To better understand which patient characteristics are associated with impaired QoL in patients with psoriasis, we assessed their correlation with disease parameters using heat maps. The findings indicate that among patients with plaque psoriasis, there is a correlation between the variables of psoriasis family history, PASI, PEST, and DLQI, albeit with relatively weak linear associations; PASI and BSA were significantly positively correlated with each other, and weakly correlated with PEST, DLQI and BSA (Figure 1). PASI and PEST were significantly associated with DLQI, and high psoriasis severity and high likelihood of comorbid arthritis were associated with increased QoL impairment. Family history was also found to be weakly associated with QoL (Table S2).

Figure 1 Correlation of variables in patients with plaque psoriasis.

Patients with other types of psoriasis (Figure 2) showed a significant positive correlation between PASI and BSA and a weak correlation with PEST and DLQI. (Table S3)

Figure 2 Correlation of variables in patients with other types of psoriasis.

PASI and PEST Affect the Chain-Mediated Effect Test of the Relationship Between a Family History of Psoriasis and DLQI in Patients

We hypothesized that the low QoL of psoriasis patients was at least partially caused by their family history of psoriasis and assessed the cumulative effect of different clinical variables (disease duration, PASI, PEST) and sociodemographic factors (age, BMI, family history) on DLQI by multivariate logistic regression. To account for the heterogeneity of the variables, we adjusted for age, disease duration, and BMI as covariates, and used SPSS Process Model 6 combined with Bootstrap method to test for mediating effects. Regression analysis showed that the age of patients with plaque psoriasis (Table 1) was positively correlated with their PASI (β=0.003, P<0.001), PEST (β=0.004, P<0.001) and negatively correlated with DLQI (β=−0.002, P<0.05); their BMI was positively correlated with PASI (β=0.012, P<0.001) and PEST (β=0.008, P<0.001); their disease duration was correlated in positive terms with PASI (β=0.012, P<0.001) and PEST (β=0.005, P<0.01).

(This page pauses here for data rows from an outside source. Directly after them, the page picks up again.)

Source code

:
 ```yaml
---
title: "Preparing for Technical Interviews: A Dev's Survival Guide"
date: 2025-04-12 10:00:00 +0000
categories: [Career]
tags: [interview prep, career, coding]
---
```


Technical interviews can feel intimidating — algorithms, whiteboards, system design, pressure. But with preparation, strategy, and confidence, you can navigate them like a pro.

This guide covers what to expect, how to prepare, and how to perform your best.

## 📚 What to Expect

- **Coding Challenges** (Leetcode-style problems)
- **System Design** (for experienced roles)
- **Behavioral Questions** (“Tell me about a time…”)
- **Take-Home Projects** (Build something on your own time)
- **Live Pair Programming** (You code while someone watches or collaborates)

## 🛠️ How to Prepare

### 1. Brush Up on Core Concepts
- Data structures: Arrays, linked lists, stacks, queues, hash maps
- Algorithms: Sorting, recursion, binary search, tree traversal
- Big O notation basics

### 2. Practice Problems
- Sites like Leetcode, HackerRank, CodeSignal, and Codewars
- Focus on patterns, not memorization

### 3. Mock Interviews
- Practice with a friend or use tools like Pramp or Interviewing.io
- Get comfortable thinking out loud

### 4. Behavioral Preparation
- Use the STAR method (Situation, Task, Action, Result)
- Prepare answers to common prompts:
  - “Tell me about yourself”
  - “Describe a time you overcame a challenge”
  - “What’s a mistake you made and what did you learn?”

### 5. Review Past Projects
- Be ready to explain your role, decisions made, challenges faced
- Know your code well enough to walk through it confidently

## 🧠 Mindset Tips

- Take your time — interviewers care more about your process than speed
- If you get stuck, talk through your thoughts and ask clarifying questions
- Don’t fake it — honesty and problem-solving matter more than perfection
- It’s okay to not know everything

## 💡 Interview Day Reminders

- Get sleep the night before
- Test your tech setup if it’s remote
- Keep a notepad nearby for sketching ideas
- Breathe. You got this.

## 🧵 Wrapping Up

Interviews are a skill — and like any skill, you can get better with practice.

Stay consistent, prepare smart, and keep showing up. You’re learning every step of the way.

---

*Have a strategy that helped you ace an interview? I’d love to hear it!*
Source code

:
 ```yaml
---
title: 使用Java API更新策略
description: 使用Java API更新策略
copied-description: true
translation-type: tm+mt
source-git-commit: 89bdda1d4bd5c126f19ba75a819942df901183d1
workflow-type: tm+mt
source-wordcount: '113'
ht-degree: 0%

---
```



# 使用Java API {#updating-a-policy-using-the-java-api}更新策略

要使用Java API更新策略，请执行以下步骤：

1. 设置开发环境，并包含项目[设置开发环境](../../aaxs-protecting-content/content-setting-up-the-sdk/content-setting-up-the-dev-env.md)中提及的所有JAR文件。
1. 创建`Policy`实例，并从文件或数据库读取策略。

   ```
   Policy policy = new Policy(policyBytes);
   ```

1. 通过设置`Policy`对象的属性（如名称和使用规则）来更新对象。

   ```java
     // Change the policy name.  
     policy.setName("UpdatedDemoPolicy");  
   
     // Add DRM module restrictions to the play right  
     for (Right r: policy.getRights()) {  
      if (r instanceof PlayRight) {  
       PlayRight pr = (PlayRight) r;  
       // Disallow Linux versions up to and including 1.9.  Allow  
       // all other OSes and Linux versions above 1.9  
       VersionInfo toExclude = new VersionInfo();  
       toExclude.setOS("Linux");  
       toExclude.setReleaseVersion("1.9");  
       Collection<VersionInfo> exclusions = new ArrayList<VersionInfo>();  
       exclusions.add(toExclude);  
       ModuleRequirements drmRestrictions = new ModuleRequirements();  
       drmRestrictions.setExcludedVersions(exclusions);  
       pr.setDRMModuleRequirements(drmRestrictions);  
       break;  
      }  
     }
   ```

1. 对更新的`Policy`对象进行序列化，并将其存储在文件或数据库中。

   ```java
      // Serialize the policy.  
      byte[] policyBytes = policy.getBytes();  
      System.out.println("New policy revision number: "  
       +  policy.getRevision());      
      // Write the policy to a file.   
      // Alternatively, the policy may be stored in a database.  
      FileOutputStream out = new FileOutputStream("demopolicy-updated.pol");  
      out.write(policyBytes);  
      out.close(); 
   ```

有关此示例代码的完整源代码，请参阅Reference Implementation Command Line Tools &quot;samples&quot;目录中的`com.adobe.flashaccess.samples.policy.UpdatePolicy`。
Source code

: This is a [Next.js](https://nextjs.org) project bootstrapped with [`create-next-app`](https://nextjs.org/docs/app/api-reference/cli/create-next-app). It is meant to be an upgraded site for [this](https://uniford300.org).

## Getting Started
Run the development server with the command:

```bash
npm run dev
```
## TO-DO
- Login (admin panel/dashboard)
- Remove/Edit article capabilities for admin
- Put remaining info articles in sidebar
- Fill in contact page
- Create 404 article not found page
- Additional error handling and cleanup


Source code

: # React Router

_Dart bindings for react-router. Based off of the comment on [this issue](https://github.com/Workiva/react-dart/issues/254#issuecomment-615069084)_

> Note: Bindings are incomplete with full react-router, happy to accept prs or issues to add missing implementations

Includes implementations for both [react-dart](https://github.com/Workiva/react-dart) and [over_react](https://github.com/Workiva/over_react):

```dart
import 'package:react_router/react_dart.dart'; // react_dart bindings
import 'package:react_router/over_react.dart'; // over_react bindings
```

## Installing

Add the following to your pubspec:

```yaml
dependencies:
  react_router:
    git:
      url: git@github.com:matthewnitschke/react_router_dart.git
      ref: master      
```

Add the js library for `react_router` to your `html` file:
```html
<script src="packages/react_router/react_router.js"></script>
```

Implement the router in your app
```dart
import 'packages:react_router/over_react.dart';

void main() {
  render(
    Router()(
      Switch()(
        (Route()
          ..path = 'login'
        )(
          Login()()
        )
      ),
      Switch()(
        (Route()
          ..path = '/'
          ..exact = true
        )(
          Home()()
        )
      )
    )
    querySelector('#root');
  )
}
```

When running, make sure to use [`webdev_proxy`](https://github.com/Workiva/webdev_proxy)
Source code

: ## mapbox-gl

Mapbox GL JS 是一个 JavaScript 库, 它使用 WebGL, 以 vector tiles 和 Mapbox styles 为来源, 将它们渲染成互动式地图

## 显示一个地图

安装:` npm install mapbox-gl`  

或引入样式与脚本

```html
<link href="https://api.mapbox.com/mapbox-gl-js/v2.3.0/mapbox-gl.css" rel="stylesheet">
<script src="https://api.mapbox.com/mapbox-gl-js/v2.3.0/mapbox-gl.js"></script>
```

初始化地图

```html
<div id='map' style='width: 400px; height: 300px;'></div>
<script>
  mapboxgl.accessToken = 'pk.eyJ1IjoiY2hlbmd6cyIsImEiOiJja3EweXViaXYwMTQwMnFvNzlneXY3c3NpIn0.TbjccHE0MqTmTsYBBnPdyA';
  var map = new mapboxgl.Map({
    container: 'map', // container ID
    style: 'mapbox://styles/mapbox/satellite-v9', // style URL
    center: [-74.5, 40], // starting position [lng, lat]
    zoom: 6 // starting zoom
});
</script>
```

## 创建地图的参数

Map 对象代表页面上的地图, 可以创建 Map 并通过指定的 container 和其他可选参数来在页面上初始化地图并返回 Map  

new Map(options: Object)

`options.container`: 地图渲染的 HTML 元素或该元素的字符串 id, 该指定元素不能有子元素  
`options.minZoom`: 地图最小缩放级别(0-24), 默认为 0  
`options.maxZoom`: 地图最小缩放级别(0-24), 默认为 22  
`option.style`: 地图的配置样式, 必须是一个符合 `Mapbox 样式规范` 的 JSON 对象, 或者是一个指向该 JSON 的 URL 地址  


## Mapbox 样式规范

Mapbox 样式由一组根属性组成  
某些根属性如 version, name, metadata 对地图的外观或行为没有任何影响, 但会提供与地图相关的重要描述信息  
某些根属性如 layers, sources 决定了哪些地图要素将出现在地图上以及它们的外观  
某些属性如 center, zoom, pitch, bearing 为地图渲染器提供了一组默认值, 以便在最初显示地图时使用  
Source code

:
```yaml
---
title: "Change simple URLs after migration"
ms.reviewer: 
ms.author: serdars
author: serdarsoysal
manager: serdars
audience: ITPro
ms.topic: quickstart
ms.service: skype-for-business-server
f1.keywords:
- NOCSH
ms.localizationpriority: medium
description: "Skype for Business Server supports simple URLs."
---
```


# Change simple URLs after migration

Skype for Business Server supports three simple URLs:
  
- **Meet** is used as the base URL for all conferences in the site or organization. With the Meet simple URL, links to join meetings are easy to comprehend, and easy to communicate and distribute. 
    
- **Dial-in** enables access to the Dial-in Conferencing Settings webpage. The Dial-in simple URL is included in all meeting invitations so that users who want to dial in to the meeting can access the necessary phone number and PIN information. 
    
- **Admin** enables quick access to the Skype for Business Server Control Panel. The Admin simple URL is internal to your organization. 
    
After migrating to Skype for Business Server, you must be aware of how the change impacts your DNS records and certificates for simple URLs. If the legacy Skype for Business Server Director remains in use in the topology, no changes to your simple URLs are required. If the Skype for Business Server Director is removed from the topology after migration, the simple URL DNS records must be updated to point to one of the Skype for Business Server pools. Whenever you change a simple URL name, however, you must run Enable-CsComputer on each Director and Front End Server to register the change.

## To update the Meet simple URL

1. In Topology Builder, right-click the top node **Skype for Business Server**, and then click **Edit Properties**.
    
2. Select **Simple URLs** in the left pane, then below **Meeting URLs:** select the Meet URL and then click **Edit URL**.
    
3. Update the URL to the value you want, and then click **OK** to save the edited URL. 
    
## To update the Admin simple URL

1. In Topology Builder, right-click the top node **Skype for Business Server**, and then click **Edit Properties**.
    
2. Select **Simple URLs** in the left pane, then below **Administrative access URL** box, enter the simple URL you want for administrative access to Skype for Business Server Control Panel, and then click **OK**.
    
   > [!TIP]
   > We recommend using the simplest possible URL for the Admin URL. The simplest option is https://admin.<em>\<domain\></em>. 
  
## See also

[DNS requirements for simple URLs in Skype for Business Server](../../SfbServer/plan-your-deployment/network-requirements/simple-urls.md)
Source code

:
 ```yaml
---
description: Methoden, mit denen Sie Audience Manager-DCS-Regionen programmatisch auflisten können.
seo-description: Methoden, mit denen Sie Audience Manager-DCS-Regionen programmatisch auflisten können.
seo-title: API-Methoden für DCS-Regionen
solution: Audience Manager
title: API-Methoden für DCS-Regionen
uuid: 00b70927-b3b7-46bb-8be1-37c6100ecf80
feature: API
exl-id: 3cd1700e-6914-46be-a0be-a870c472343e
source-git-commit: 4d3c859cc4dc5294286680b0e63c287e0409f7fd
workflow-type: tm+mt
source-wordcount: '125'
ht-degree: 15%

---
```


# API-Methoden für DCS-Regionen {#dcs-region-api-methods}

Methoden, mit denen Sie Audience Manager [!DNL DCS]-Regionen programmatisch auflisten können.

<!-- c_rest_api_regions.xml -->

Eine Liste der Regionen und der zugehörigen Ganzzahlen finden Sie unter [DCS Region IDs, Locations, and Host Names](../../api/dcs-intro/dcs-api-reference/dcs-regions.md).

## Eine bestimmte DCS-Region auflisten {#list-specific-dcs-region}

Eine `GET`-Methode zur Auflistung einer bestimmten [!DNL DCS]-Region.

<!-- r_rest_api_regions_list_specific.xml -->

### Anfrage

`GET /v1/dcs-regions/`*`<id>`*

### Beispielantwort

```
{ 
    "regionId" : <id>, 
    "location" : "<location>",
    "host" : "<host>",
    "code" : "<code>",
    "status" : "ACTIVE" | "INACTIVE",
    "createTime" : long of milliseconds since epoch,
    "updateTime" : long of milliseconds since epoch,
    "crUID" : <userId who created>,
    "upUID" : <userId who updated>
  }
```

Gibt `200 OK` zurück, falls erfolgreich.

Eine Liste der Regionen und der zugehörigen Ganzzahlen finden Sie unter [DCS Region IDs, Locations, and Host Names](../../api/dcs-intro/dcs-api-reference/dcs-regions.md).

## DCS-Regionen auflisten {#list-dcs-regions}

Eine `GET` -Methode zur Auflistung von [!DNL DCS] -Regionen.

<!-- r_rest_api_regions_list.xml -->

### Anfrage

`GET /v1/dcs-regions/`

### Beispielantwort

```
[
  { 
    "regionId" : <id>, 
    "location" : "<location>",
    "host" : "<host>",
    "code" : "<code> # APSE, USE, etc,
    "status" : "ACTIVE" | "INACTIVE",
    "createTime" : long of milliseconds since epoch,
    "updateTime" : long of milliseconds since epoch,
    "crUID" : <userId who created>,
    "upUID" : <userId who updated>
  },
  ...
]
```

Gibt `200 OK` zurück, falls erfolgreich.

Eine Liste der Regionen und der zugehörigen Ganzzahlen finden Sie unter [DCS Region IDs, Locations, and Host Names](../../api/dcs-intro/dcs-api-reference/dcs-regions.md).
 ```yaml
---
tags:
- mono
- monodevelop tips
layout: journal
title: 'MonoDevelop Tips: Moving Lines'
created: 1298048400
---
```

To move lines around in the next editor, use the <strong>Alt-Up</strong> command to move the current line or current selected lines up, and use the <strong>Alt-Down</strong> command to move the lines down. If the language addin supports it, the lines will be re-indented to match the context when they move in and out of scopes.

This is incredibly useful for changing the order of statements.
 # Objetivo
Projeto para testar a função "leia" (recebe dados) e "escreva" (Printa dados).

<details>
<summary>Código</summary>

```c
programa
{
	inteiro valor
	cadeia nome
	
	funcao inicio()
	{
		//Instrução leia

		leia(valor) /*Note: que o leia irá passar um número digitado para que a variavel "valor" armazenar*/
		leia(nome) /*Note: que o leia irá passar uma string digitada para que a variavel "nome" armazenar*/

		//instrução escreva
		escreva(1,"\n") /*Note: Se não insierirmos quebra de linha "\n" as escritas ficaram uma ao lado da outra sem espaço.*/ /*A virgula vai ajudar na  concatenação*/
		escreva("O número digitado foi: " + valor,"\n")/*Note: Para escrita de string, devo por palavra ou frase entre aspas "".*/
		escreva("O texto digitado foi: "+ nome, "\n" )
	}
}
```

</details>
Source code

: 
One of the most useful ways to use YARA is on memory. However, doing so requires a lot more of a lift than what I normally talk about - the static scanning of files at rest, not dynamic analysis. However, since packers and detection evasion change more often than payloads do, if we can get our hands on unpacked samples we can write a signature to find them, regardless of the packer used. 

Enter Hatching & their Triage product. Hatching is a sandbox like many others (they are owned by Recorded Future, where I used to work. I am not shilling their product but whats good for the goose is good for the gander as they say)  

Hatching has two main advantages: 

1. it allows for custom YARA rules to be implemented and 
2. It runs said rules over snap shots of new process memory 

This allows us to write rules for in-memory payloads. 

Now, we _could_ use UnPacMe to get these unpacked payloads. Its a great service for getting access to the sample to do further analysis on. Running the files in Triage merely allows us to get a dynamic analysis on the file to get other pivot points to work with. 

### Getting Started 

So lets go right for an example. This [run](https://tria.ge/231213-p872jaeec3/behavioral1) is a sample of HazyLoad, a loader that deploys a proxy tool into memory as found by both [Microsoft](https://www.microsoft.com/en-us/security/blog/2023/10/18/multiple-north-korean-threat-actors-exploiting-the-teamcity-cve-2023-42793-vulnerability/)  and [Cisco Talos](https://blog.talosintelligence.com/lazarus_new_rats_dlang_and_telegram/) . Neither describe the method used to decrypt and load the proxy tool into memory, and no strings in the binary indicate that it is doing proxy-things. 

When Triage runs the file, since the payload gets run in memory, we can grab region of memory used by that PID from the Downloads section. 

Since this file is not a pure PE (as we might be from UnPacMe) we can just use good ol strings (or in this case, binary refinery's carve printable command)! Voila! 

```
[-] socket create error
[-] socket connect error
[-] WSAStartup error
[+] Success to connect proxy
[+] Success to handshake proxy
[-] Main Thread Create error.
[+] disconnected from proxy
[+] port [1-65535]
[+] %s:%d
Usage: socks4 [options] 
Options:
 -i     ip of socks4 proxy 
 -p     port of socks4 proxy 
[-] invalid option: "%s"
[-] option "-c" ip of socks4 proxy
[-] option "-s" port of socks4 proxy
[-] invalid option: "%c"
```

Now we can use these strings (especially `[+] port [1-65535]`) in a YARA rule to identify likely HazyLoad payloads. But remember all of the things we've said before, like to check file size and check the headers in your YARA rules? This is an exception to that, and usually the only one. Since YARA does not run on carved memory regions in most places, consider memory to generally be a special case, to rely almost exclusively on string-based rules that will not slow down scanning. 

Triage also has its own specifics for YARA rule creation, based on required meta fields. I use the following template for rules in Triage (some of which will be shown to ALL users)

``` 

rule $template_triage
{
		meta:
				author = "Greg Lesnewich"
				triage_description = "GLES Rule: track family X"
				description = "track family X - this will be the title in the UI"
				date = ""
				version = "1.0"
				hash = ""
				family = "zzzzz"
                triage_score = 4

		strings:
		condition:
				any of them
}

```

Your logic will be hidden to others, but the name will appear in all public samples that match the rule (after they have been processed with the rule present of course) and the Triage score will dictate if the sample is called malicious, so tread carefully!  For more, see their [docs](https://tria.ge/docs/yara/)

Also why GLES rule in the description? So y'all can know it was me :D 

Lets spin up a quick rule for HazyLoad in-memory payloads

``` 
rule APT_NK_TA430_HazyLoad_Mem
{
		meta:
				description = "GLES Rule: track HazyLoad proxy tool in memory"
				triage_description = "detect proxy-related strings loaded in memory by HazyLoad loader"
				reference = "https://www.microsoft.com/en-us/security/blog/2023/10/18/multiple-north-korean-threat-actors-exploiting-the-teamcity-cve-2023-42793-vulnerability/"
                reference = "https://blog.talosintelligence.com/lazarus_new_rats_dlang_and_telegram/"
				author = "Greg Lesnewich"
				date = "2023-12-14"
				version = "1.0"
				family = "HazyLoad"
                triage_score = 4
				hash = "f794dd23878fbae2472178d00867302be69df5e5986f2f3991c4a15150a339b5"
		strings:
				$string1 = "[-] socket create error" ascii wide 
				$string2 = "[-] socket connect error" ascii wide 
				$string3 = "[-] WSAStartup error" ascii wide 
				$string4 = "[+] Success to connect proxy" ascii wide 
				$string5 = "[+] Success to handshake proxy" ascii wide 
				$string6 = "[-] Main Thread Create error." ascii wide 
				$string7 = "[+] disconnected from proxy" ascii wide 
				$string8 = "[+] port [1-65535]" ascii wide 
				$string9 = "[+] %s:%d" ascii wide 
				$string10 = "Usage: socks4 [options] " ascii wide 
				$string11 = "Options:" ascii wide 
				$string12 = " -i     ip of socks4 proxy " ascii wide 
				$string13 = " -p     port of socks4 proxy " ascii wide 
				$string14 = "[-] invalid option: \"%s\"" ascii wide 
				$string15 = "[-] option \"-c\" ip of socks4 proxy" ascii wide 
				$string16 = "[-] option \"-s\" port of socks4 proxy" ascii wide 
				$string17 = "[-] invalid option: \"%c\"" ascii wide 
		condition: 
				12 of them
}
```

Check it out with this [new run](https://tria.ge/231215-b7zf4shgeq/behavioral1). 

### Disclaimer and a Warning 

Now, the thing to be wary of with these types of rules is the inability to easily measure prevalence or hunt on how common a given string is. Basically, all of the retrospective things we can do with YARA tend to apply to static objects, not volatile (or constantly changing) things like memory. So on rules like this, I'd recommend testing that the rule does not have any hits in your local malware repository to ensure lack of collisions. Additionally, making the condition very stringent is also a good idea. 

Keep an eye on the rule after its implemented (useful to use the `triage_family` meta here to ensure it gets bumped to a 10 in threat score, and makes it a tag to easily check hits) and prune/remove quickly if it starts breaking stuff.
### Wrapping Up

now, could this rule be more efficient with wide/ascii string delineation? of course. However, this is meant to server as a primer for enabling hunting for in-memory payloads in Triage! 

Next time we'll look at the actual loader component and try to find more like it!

Table 1 Results of Regression Analysis for Each Variable in Patients with Plaque Psoriasis (N=5071)

Family history significantly and positively predicted patients’ PASI (β=0.15, P<0.001) and PEST (β=0.14, P<0.001); their PASI significantly and positively predicted PEST (β=0.09, P<0.001) and positively predicted patients’ DLQI (β=0.25, P<0.001); patients with plaque psoriasis’ PEST significantly and positively predicted their DLQI (β=0.26, P<0.001).

PASI in patients with other types of psoriasis (Table 2) was able to significantly and positively predict patients’ PEST (β=0.088, P<0.01) and positively predict patients’ DLQI (β=0.260, P<0.001); and patients’ PEST actively predicted their DLQI (β=0.239, P<0.001).

Table 2 Results of Regression Analysis for Each Variable in Patients with Other Types of Psoriasis (N=890)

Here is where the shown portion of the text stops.